-
-
Notifications
You must be signed in to change notification settings - Fork 1
Nexus.R
React Native + Svelte for Discord Bots. Nexus.R (React) is a Kotlin-only feature that enables developers to respond to slash commands more intuitively akin to web development. In addition, Nexus.R supports a simple and minimal state system (writable) that enables you to update the Discord message by simply changing a writable's value.
- Write-once, Use Everywhere
- Nexus.R allows you to easily reuse responses whether it was written for slash commands or for messages with hardly any changes.
- States in Discord Bot
- Nexus.R introduces the infamous states of the JavaScript world into Discord bots, allowing you to create messages that will re-render itself upon different state changes, just like a reactive website!
- Webdev-like Feel
- In order to make Discord bot development more accessible to even web developers, we've made the feature feels like writing web code (JSX) but simpler!
Nexus.R is simple enough for most developers that you can simply read the code and you'll understand it. If you prefer to learn by reading examples, we recommend reading the examples.

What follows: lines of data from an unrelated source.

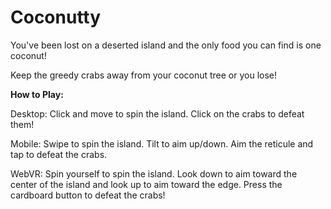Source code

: # Coconutty

You've been lost on a deserted island and the only food you can find is one coconut!

Keep the greedy crabs away from your coconut tree or you lose!

**How to Play:**

Desktop: Click and move to spin the island. Click on the crabs to defeat them!

Mobile: Swipe to spin the island. Tilt to aim up/down. Aim the reticule and tap to defeat the crabs.

WebVR: Spin yourself to spin the island. Look down to aim toward the center of the island and look up to aim toward the edge. Press the cardboard button to defeat the crabs!
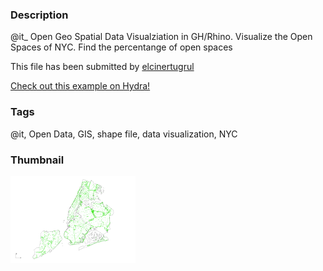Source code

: ### Description 
@it_ Open Geo Spatial Data Visualziation in GH/Rhino. Visualize the Open Spaces of NYC. Find the percentange of open spaces

This file has been submitted by [elcinertugrul](https://github.com/elcinertugrul)

[Check out this example on Hydra!](http://hydrashare.github.io/hydra/viewer?owner=elcinertugrul&fork=hydra&id=@it_NYC_Open_Spaces)
### Tags 
@it, Open Data, GIS, shape file, data visualization, NYC
### Thumbnail 
![Screenshot](https://raw.githubusercontent.com/elcinertugrul/hydra/master/@it_NYC_Open_Spaces/thumbnail.png)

In this wiki page, we'll try to go in-depth into Nexus.R and how we can use it effectively to build a beautiful and reactive Discord bot. Nexus.R is easier to understand for web developers who are familiar with JSX or Svelte as this essentially is the same but for Kotlin Discord bots and that's what makes it beautiful, but before we begin with our guide, we have to understand one thing and that is: Nexus.R will never be as performant and memory efficient as manually doing things yourself, but it will be more easier on the developer experience.
To expand upon the above statement, it's important to acknowledge that Nexus.R breaks the traditional philosophy of Nexus in which abstractions are kept at a minimal. Nexus.R builds many abstractions upon the Javacord way in order to optimize the most for developer experience, which in turn, means it creates a lot of objects, which allocates a bit more memory and uses more time.
According to our testing though, Nexus.R doesn't impact a lot as the code is designed enough that it doesn't create enough objects that it slows down things, in fact, most rendering completes in about 1-10 milliseconds and that's very tiny. Now that we know such fact, if you still want to use Nexus.R to favor better developer experience, then let's start reading!
Nexus.R supports practically everything where you can create a message whether it'd be an Interaction, a User, a Text Channel or anything that can be messaged. In this example, we'll be looking at things more towards Slash Commands, but you can read the examples to see how it'd look for other methods.
You can start the journey by entering into Nexus.R (React) scope by calling the R method.
fun onEvent(event: NexusCommandEvent) {
event.R { }
}In this scope, we can start defining the message by creating how it looks inside the render function. How about we create a simple embed that tells people that this message was rendered with Nexus.R, it should also be yellow in color and have a title and a timestamp that should be when the message was sent?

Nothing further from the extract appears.